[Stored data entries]
:::
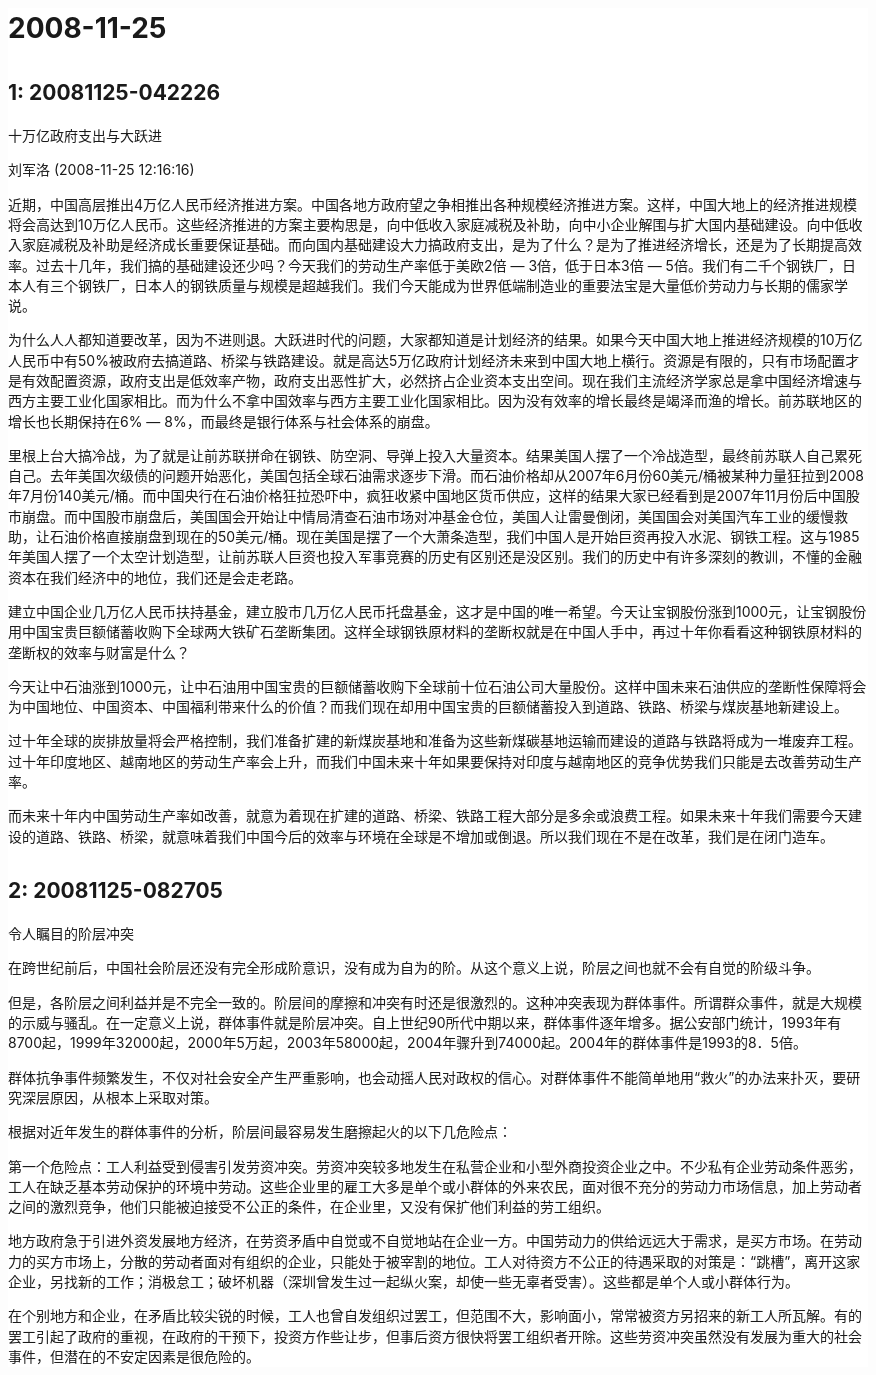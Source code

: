 # 2008-11-25

## 1: 20081125-042226

十万亿政府支出与大跃进 

刘军洛 (2008-11-25 12:16:16) 

近期，中国高层推出4万亿人民币经济推进方案。中国各地方政府望之争相推出各种规模经济推进方案。这样，中国大地上的经济推进规模将会高达到10万亿人民币。这些经济推进的方案主要构思是，向中低收入家庭减税及补助，向中小企业解围与扩大国内基础建设。向中低收入家庭减税及补助是经济成长重要保证基础。而向国内基础建设大力搞政府支出，是为了什么？是为了推进经济增长，还是为了长期提高效率。过去十几年，我们搞的基础建设还少吗？今天我们的劳动生产率低于美欧2倍 ― 3倍，低于日本3倍 ― 5倍。我们有二千个钢铁厂，日本人有三个钢铁厂，日本人的钢铁质量与规模是超越我们。我们今天能成为世界低端制造业的重要法宝是大量低价劳动力与长期的儒家学说。

为什么人人都知道要改革，因为不进则退。大跃进时代的问题，大家都知道是计划经济的结果。如果今天中国大地上推进经济规模的10万亿人民币中有50%被政府去搞道路、桥梁与铁路建设。就是高达5万亿政府计划经济未来到中国大地上横行。资源是有限的，只有市场配置才是有效配置资源，政府支出是低效率产物，政府支出恶性扩大，必然挤占企业资本支出空间。现在我们主流经济学家总是拿中国经济增速与西方主要工业化国家相比。而为什么不拿中国效率与西方主要工业化国家相比。因为没有效率的增长最终是竭泽而渔的增长。前苏联地区的增长也长期保持在6% ― 8%，而最终是银行体系与社会体系的崩盘。

里根上台大搞冷战，为了就是让前苏联拼命在钢铁、防空洞、导弹上投入大量资本。结果美国人摆了一个冷战造型，最终前苏联人自己累死自己。去年美国次级债的问题开始恶化，美国包括全球石油需求逐步下滑。而石油价格却从2007年6月份60美元/桶被某种力量狂拉到2008年7月份140美元/桶。而中国央行在石油价格狂拉恐吓中，疯狂收紧中国地区货币供应，这样的结果大家已经看到是2007年11月份后中国股市崩盘。而中国股市崩盘后，美国国会开始让中情局清查石油市场对冲基金仓位，美国人让雷曼倒闭，美国国会对美国汽车工业的缓慢救助，让石油价格直接崩盘到现在的50美元/桶。现在美国是摆了一个大萧条造型，我们中国人是开始巨资再投入水泥、钢铁工程。这与1985年美国人摆了一个太空计划造型，让前苏联人巨资也投入军事竞赛的历史有区别还是没区别。我们的历史中有许多深刻的教训，不懂的金融资本在我们经济中的地位，我们还是会走老路。

建立中国企业几万亿人民币扶持基金，建立股市几万亿人民币托盘基金，这才是中国的唯一希望。今天让宝钢股份涨到1000元，让宝钢股份用中国宝贵巨额储蓄收购下全球两大铁矿石垄断集团。这样全球钢铁原材料的垄断权就是在中国人手中，再过十年你看看这种钢铁原材料的垄断权的效率与财富是什么？

今天让中石油涨到1000元，让中石油用中国宝贵的巨额储蓄收购下全球前十位石油公司大量股份。这样中国未来石油供应的垄断性保障将会为中国地位、中国资本、中国福利带来什么的价值？而我们现在却用中国宝贵的巨额储蓄投入到道路、铁路、桥梁与煤炭基地新建设上。

过十年全球的炭排放量将会严格控制，我们准备扩建的新煤炭基地和准备为这些新煤碳基地运输而建设的道路与铁路将成为一堆废弃工程。过十年印度地区、越南地区的劳动生产率会上升，而我们中国未来十年如果要保持对印度与越南地区的竞争优势我们只能是去改善劳动生产率。

而未来十年内中国劳动生产率如改善，就意为着现在扩建的道路、桥梁、铁路工程大部分是多余或浪费工程。如果未来十年我们需要今天建设的道路、铁路、桥梁，就意味着我们中国今后的效率与环境在全球是不增加或倒退。所以我们现在不是在改革，我们是在闭门造车。

## 2: 20081125-082705

令人瞩目的阶层冲突 

在跨世纪前后，中国社会阶层还没有完全形成阶意识，没有成为自为的阶。从这个意义上说，阶层之间也就不会有自觉的阶级斗争。

但是，各阶层之间利益并是不完全一致的。阶层间的摩擦和冲突有时还是很激烈的。这种冲突表现为群体事件。所谓群众事件，就是大规模的示威与骚乱。在一定意义上说，群体事件就是阶层冲突。自上世纪90所代中期以来，群体事件逐年增多。据公安部门统计，1993年有8700起，1999年32000起，2000年5万起，2003年58000起，2004年骤升到74000起。2004年的群体事件是1993的8．5倍。

群体抗争事件频繁发生，不仅对社会安全产生严重影响，也会动摇人民对政权的信心。对群体事件不能简单地用“救火”的办法来扑灭，要研究深层原因，从根本上采取对策。

根据对近年发生的群体事件的分析，阶层间最容易发生磨擦起火的以下几危险点：

第一个危险点：工人利益受到侵害引发劳资冲突。劳资冲突较多地发生在私营企业和小型外商投资企业之中。不少私有企业劳动条件恶劣，工人在缺乏基本劳动保护的环境中劳动。这些企业里的雇工大多是单个或小群体的外来农民，面对很不充分的劳动力市场信息，加上劳动者之间的激烈竞争，他们只能被迫接受不公正的条件，在企业里，又没有保扩他们利益的劳工组织。

地方政府急于引进外资发展地方经济，在劳资矛盾中自觉或不自觉地站在企业一方。中国劳动力的供给远远大于需求，是买方市场。在劳动力的买方市场上，分散的劳动者面对有组织的企业，只能处于被宰割的地位。工人对待资方不公正的待遇采取的对策是：“跳槽”，离开这家企业，另找新的工作；消极怠工；破坏机器（深圳曾发生过一起纵火案，却使一些无辜者受害）。这些都是单个人或小群体行为。

在个别地方和企业，在矛盾比较尖锐的时候，工人也曾自发组织过罢工，但范围不大，影响面小，常常被资方另招来的新工人所瓦解。有的罢工引起了政府的重视，在政府的干预下，投资方作些让步，但事后资方很快将罢工组织者开除。这些劳资冲突虽然没有发展为重大的社会事件，但潜在的不安定因素是很危险的。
:::
■ Task ■
None of the lines before the one containing "群体抗争事件频繁发生，不仅对" belong in the answer; reproduce that line and all later lines of the records exactly.

■ Solution for this task ■
群体抗争事件频繁发生，不仅对社会安全产生严重影响，也会动摇人民对政权的信心。对群体事件不能简单地用“救火”的办法来扑灭，要研究深层原因，从根本上采取对策。

根据对近年发生的群体事件的分析，阶层间最容易发生磨擦起火的以下几危险点：

第一个危险点：工人利益受到侵害引发劳资冲突。劳资冲突较多地发生在私营企业和小型外商投资企业之中。不少私有企业劳动条件恶劣，工人在缺乏基本劳动保护的环境中劳动。这些企业里的雇工大多是单个或小群体的外来农民，面对很不充分的劳动力市场信息，加上劳动者之间的激烈竞争，他们只能被迫接受不公正的条件，在企业里，又没有保扩他们利益的劳工组织。

地方政府急于引进外资发展地方经济，在劳资矛盾中自觉或不自觉地站在企业一方。中国劳动力的供给远远大于需求，是买方市场。在劳动力的买方市场上，分散的劳动者面对有组织的企业，只能处于被宰割的地位。工人对待资方不公正的待遇采取的对策是：“跳槽”，离开这家企业，另找新的工作；消极怠工；破坏机器（深圳曾发生过一起纵火案，却使一些无辜者受害）。这些都是单个人或小群体行为。

在个别地方和企业，在矛盾比较尖锐的时候，工人也曾自发组织过罢工，但范围不大，影响面小，常常被资方另招来的新工人所瓦解。有的罢工引起了政府的重视，在政府的干预下，投资方作些让步，但事后资方很快将罢工组织者开除。这些劳资冲突虽然没有发展为重大的社会事件，但潜在的不安定因素是很危险的。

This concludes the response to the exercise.